*Task to complete:* Of all the entries below, retype only the lines from the one with "- Enable with" through the one with "- __Conciseness__: programming", exactly as they appear.

□ □ □ □ □

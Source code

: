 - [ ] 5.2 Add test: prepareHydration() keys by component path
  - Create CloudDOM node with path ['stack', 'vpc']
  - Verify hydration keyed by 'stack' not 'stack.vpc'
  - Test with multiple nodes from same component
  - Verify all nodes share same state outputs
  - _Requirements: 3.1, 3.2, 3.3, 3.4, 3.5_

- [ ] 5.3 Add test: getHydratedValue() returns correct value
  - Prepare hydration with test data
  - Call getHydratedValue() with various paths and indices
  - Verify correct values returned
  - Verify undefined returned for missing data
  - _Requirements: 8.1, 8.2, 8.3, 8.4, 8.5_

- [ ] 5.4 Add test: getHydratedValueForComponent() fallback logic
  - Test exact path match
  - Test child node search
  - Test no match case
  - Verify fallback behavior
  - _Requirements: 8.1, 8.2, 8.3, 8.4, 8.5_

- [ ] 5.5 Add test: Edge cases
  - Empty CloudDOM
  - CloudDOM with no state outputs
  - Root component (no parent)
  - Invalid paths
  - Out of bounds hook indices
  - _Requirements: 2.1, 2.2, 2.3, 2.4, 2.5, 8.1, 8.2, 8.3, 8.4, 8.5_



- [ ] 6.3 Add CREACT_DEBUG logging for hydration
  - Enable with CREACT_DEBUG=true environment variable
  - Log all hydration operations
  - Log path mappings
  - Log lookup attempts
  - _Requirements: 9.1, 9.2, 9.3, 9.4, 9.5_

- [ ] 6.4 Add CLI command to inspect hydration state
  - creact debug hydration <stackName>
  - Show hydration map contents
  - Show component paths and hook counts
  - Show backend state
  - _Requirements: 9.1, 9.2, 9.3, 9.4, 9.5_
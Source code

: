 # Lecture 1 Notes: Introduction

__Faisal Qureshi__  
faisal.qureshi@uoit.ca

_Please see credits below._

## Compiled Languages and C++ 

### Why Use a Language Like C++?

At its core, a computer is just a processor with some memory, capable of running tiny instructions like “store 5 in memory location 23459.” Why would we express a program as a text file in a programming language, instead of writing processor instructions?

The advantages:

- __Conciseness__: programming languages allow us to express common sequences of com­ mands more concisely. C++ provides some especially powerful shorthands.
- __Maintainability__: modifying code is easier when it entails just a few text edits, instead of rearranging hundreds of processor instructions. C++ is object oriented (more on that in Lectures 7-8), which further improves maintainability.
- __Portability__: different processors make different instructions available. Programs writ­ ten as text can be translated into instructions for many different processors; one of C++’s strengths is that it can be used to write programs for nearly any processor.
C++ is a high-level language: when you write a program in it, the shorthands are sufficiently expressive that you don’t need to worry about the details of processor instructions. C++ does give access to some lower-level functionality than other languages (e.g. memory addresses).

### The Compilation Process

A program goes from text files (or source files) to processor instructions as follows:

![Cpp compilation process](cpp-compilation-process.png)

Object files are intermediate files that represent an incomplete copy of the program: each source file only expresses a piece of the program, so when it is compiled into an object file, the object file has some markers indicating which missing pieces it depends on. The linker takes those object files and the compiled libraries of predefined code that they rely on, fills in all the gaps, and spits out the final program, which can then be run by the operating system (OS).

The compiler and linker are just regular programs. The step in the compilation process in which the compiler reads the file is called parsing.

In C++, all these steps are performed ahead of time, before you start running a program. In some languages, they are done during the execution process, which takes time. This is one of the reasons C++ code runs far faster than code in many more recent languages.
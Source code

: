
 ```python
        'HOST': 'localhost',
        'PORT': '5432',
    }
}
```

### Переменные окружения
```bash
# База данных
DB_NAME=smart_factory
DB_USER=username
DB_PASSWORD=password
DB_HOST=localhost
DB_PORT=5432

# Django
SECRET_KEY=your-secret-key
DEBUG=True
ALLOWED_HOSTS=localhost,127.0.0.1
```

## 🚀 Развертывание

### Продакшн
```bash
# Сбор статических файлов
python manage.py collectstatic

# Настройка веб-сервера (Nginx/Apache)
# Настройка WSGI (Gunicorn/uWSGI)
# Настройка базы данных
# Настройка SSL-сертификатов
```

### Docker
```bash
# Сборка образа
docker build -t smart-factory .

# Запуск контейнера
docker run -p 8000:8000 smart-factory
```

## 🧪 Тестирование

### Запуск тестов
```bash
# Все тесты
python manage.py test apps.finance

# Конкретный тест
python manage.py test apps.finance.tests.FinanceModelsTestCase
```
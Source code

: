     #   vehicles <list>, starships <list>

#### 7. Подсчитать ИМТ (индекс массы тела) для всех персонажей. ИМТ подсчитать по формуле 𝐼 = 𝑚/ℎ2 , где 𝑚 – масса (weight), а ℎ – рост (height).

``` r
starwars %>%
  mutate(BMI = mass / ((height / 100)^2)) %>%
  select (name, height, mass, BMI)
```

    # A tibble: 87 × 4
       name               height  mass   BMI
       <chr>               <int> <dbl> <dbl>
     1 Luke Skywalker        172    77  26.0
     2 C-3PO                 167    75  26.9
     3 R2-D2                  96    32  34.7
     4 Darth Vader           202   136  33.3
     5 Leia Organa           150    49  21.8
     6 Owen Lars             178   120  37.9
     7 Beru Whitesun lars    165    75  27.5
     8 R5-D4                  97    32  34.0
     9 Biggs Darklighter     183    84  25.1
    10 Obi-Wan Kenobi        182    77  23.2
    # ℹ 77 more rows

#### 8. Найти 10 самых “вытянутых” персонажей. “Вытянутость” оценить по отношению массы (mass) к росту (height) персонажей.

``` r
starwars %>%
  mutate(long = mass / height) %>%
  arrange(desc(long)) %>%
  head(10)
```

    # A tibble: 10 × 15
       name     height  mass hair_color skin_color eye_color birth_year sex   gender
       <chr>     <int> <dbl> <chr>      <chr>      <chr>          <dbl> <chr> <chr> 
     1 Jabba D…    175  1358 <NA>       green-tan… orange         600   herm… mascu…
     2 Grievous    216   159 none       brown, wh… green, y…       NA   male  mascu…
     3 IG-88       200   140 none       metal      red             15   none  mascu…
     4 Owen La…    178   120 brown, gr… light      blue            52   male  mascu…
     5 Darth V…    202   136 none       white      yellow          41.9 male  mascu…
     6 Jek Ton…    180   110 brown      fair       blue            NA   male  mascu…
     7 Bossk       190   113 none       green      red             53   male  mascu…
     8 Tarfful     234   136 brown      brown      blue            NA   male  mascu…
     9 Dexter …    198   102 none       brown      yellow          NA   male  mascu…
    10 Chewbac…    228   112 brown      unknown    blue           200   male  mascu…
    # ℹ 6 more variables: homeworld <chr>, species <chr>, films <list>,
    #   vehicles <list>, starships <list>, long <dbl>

□ □ □ □ □

*Exercise result:*
  - Enable with CREACT_DEBUG=true environment variable
  - Log all hydration operations
  - Log path mappings
  - Log lookup attempts
  - _Requirements: 9.1, 9.2, 9.3, 9.4, 9.5_

- [ ] 6.4 Add CLI command to inspect hydration state
  - creact debug hydration <stackName>
  - Show hydration map contents
  - Show component paths and hook counts
  - Show backend state
  - _Requirements: 9.1, 9.2, 9.3, 9.4, 9.5_
Source code

: # Lecture 1 Notes: Introduction

__Faisal Qureshi__  
faisal.qureshi@uoit.ca

_Please see credits below._

## Compiled Languages and C++ 

### Why Use a Language Like C++?

At its core, a computer is just a processor with some memory, capable of running tiny instructions like “store 5 in memory location 23459.” Why would we express a program as a text file in a programming language, instead of writing processor instructions?

The advantages:

- __Conciseness__: programming languages allow us to express common sequences of com­ mands more concisely. C++ provides some especially powerful shorthands.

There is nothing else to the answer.